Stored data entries
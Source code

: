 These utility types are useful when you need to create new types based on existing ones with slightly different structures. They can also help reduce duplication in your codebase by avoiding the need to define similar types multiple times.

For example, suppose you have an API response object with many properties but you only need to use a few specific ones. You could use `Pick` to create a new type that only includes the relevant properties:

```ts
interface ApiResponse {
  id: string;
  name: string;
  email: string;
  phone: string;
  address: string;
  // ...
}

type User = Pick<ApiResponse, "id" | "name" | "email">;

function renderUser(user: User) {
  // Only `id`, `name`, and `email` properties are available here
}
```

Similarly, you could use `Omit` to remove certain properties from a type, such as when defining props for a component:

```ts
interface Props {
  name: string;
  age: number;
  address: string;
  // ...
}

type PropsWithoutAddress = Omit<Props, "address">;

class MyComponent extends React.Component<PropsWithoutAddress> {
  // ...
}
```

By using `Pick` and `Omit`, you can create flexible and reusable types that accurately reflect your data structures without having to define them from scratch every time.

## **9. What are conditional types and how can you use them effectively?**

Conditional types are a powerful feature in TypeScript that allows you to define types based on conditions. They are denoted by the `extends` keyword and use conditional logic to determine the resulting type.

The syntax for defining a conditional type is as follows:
* * *
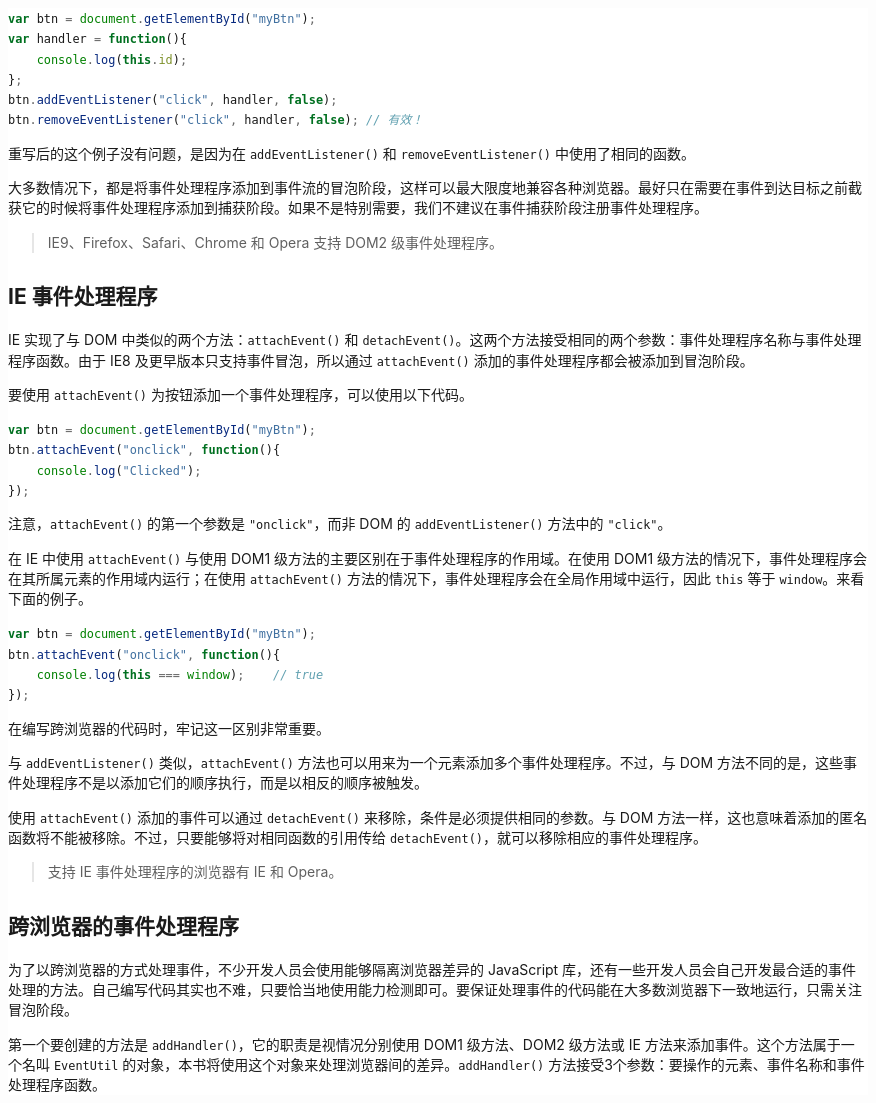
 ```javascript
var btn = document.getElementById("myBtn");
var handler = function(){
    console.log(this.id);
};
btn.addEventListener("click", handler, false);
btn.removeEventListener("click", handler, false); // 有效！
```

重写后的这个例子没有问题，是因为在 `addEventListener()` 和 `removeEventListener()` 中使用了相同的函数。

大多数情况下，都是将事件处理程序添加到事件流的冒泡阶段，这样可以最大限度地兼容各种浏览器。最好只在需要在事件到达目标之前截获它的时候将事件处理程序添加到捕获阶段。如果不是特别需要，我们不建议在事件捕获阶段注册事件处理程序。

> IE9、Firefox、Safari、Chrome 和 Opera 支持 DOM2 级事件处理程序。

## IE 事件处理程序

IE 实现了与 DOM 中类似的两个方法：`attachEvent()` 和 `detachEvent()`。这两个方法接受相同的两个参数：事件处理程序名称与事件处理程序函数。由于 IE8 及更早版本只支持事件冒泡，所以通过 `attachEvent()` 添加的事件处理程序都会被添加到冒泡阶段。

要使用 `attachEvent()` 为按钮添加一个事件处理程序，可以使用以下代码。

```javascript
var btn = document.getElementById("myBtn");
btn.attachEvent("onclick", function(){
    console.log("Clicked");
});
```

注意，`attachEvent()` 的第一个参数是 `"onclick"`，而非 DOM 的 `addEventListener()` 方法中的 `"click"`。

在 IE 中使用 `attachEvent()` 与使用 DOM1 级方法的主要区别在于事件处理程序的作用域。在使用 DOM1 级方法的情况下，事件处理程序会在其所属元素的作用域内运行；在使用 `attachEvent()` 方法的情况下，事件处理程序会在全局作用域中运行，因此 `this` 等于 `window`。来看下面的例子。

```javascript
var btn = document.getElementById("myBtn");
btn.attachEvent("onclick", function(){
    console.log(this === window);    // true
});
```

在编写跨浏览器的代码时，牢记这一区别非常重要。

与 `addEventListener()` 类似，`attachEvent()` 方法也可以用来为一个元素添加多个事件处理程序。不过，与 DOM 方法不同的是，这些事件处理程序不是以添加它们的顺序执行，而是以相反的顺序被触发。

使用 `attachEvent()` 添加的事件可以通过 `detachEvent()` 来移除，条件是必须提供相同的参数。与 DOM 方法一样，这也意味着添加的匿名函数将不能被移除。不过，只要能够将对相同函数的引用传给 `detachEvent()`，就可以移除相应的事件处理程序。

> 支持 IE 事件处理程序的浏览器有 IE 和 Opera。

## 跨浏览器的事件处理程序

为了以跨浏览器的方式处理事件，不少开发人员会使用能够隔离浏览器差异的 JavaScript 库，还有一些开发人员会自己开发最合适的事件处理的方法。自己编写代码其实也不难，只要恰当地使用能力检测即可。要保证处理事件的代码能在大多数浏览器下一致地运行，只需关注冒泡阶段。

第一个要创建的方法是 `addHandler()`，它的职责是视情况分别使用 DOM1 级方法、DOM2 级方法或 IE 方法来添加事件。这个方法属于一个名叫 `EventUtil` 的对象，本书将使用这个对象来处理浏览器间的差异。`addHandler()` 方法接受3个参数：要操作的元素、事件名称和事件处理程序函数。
--
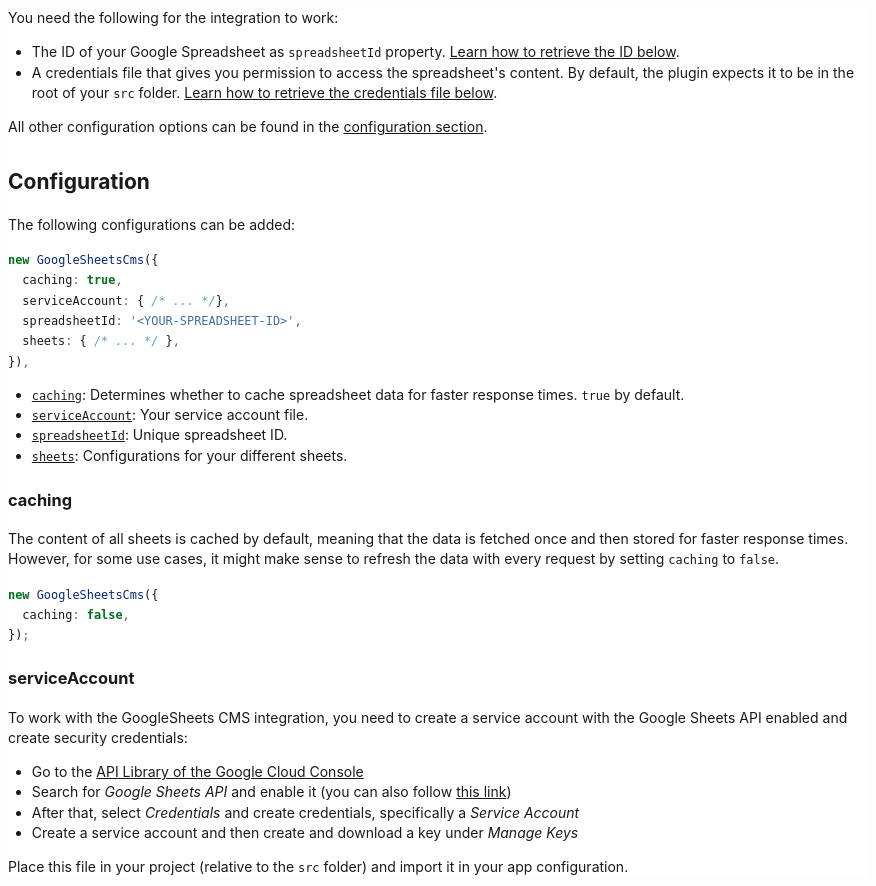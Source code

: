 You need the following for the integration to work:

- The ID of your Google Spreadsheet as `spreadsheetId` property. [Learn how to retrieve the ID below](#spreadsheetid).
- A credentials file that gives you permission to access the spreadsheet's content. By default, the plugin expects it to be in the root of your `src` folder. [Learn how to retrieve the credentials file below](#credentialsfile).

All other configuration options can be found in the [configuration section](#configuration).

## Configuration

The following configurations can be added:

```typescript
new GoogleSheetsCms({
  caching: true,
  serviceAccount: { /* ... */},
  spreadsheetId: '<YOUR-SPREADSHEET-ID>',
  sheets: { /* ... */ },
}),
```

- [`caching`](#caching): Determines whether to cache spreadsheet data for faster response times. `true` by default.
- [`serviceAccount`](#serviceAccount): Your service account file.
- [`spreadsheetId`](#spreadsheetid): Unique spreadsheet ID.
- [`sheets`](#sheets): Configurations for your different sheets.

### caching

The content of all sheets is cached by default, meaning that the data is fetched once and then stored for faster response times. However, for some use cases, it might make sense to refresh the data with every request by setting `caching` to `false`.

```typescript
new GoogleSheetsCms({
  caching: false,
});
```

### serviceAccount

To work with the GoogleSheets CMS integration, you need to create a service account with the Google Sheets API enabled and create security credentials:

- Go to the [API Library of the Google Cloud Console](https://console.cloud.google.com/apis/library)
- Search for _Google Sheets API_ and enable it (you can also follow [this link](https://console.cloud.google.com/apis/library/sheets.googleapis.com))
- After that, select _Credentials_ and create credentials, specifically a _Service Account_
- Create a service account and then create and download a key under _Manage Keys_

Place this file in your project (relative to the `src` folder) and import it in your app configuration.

Assignment
Reproduce the lines of the entries above from the one with "- After that, select" to the one with "Place this file", both included, exactly and without any other line.

Result of the exercise
- After that, select _Credentials_ and create credentials, specifically a _Service Account_
- Create a service account and then create and download a key under _Manage Keys_

Place this file in your project (relative to the `src` folder) and import it in your app configuration.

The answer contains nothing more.